Senior bureaucrats didn't check whether a proposed system would actually work before signing off on a contract to replace Queensland Health's payroll system, an inquiry has heard.
Darrin Bond, a former project director in the government's IT arm CorpTech, said a push for technology giant IBM to sign the contract meant the Queensland government didn't have time to properly assess the proposal.
IBM's tender bid to run Queensland Health's complicated payroll system was about AU$100 million cheaper than its nearest rival.
Thousands of public servants were underpaid, overpaid, or unpaid after IBM's flawed computer system was introduced in March 2010 by the former Labor government, with the entire fiasco costing taxpayers an estimated AU$1.2 billion.
The third day of witness testimonies at the commission of inquiry on Wednesday has again heard of a "sense of urgency" to adopt the IBM system.

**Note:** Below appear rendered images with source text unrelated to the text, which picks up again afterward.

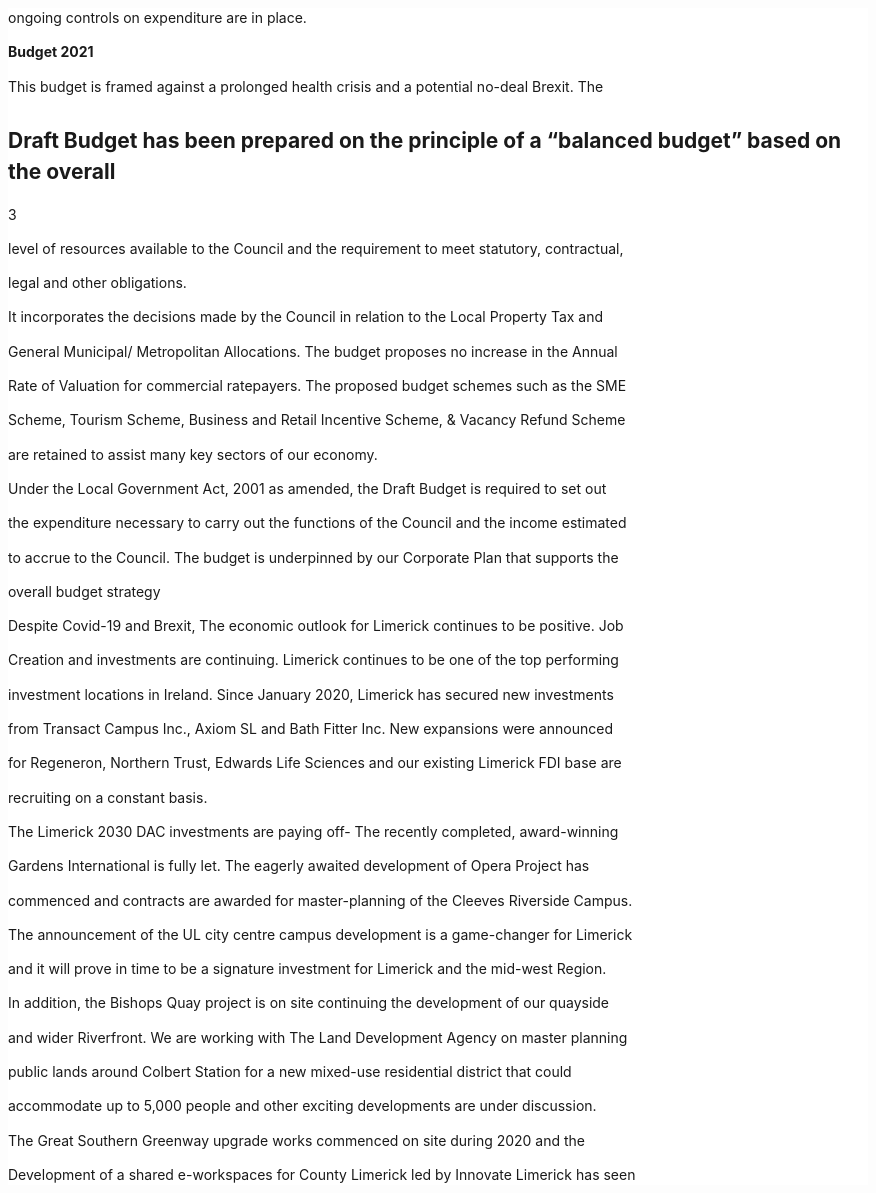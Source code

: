 ongoing controls on expenditure are in place.

**Budget 2021**

This budget is framed against a prolonged health crisis and a potential no-deal Brexit. The

Draft Budget has been prepared on the principle of a “balanced budget” based on the overall
---
3

level of resources available to the Council and the requirement to meet statutory, contractual,

legal and other obligations.

It incorporates the decisions made by the Council in relation to the Local Property Tax and

General Municipal/ Metropolitan Allocations. The budget proposes no increase in the Annual

Rate of Valuation for commercial ratepayers. The proposed budget schemes such as the SME

Scheme, Tourism Scheme, Business and Retail Incentive Scheme, & Vacancy Refund Scheme

are retained to assist many key sectors of our economy.

Under the Local Government Act, 2001 as amended, the Draft Budget is required to set out

the expenditure necessary to carry out the functions of the Council and the income estimated

to accrue to the Council. The budget is underpinned by our Corporate Plan that supports the

overall budget strategy

Despite Covid-19 and Brexit, The economic outlook for Limerick continues to be positive. Job

Creation and investments are continuing. Limerick continues to be one of the top performing

investment locations in Ireland. Since January 2020, Limerick has secured new investments

from Transact Campus Inc., Axiom SL and Bath Fitter Inc. New expansions were announced

for Regeneron, Northern Trust, Edwards Life Sciences and our existing Limerick FDI base are

recruiting on a constant basis.

The Limerick 2030 DAC investments are paying off- The recently completed, award-winning

Gardens International is fully let. The eagerly awaited development of Opera Project has

commenced and contracts are awarded for master-planning of the Cleeves Riverside Campus.

The announcement of the UL city centre campus development is a game-changer for Limerick

and it will prove in time to be a signature investment for Limerick and the mid-west Region.

In addition, the Bishops Quay project is on site continuing the development of our quayside

and wider Riverfront. We are working with The Land Development Agency on master planning

public lands around Colbert Station for a new mixed-use residential district that could

accommodate up to 5,000 people and other exciting developments are under discussion.

The Great Southern Greenway upgrade works commenced on site during 2020 and the

Development of a shared e-workspaces for County Limerick led by Innovate Limerick has seen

Bond told the inquiry that IBM's offer appeared attractive, although there was no time to verify its claims that the SAP and WorkBrain modules it proposed using could work together effectively.
"There was a degree of confidence, but not 100 per cent," he said. "There was a strong push to have the contract signed by a particular date.

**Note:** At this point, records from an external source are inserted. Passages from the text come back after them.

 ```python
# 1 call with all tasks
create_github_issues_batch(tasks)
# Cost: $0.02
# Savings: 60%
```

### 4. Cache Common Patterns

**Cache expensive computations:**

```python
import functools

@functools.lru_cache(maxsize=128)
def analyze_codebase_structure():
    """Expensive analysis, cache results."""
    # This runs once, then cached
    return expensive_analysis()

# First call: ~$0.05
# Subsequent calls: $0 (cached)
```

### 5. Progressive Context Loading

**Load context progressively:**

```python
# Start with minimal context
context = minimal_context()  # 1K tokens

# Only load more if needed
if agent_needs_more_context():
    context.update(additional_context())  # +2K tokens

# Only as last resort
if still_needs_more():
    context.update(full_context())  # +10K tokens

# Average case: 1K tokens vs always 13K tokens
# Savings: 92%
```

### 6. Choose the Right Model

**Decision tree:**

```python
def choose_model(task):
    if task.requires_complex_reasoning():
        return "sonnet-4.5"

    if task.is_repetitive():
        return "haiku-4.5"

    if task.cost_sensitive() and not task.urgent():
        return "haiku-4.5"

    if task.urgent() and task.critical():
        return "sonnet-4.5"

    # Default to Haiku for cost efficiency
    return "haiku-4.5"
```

"Ideally, [verification] would be done before the contract was signed, but the push to have the contract signed overrode that, so we made it a condition of the contract."

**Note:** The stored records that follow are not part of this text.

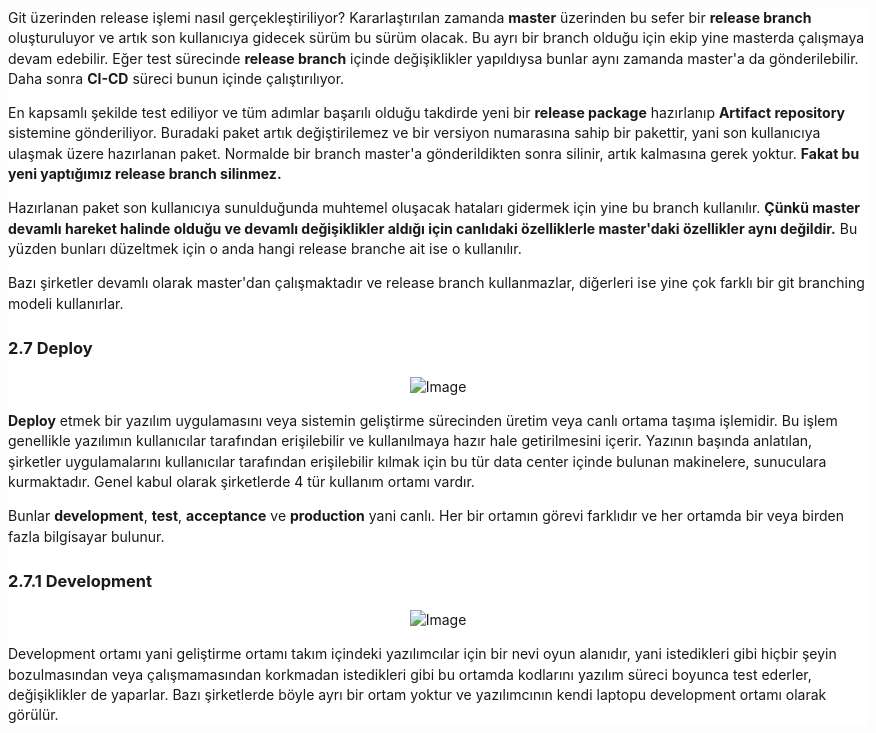 Git üzerinden release işlemi nasıl gerçekleştiriliyor? Kararlaştırılan zamanda **master** üzerinden bu sefer bir **release branch** oluşturuluyor ve artık son kullanıcıya gidecek sürüm bu sürüm olacak. Bu ayrı bir branch olduğu için ekip yine masterda çalışmaya devam edebilir. Eğer test sürecinde **release branch** içinde değişiklikler yapıldıysa bunlar aynı zamanda master'a da gönderilebilir. Daha sonra **CI-CD** süreci bunun içinde çalıştırılıyor.

En kapsamlı şekilde test ediliyor ve tüm adımlar başarılı olduğu takdirde yeni bir **release package** hazırlanıp **Artifact repository** sistemine gönderiliyor. Buradaki paket artık değiştirilemez ve bir versiyon numarasına sahip bir pakettir, yani son kullanıcıya ulaşmak üzere hazırlanan paket. Normalde bir branch master'a gönderildikten sonra silinir, artık kalmasına gerek yoktur. **Fakat bu yeni yaptığımız release branch silinmez.**

Hazırlanan paket son kullanıcıya sunulduğunda muhtemel oluşacak hataları gidermek için yine bu branch kullanılır. **Çünkü master devamlı hareket halinde olduğu ve devamlı değişiklikler aldığı için canlıdaki özelliklerle master'daki özellikler aynı değildir.** Bu yüzden bunları düzeltmek için o anda hangi release branche ait ise o kullanılır.

Bazı şirketler devamlı olarak master'dan çalışmaktadır ve release branch kullanmazlar, diğerleri ise yine çok farklı bir git branching modeli kullanırlar.

### 2.7 Deploy

<p align="center">
  <Image
    src="/deovps-ci-cd-deploy.png"
    width="718"
    height="404"
    alt="Image"
    sizes="100vw"
  />
</p>

**Deploy** etmek bir yazılım uygulamasını veya sistemin geliştirme sürecinden üretim veya canlı ortama taşıma işlemidir. Bu işlem genellikle yazılımın kullanıcılar tarafından erişilebilir ve kullanılmaya hazır hale getirilmesini içerir. Yazının başında anlatılan, şirketler uygulamalarını kullanıcılar tarafından erişilebilir kılmak için bu tür data center içinde bulunan makinelere, sunuculara kurmaktadır. Genel kabul olarak şirketlerde 4 tür kullanım ortamı vardır.

Bunlar **development**, **test**, **acceptance** ve **production** yani canlı. Her bir ortamın görevi farklıdır ve her ortamda bir veya birden fazla bilgisayar bulunur.

### 2.7.1 Development

<p align="center">
  <Image
    src="/deploy/devops-deploy-development.png"
    width="718"
    height="404"
    alt="Image"
    sizes="100vw"
  />
</p>

Development ortamı yani geliştirme ortamı takım içindeki yazılımcılar için bir nevi oyun alanıdır, yani istedikleri gibi hiçbir şeyin bozulmasından veya çalışmamasından korkmadan istedikleri gibi bu ortamda kodlarını yazılım süreci boyunca test ederler, değişiklikler de yaparlar. Bazı şirketlerde böyle ayrı bir ortam yoktur ve yazılımcının kendi laptopu development ortamı olarak görülür.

Queensland Health payroll executive director Phillip Hood said the sense of urgency came because the previous LATTICE system was losing its vendor support from human resources company Talent2.
"I was uncomfortable with having to support a non-vendor solution, given the complexity of the LATTICE payroll solution" said Hood, who was CorpTech's deputy executive director at the time.
"When the solution becomes non-vendor supported, the total risk for that solution moves ... to the Queensland government."
Hood said he recommended IBM's rival tender maker, Accenture, as preferred vendor during the evaluation process, but changed his recommendation to put IBM at level pegging.
Under persistent questioning from counsel assisting the inquiry, Peter Flanagan, Hood maintained that he had "no real recollection" of why he changed his evaluation.
Hood denied suggestions that private contractor and former IBM staffer Terry Burns urged him to re-evaluate. Bond made the claim in earlier evidence.
The inquiry before Commissioner Richard Chesterman continues.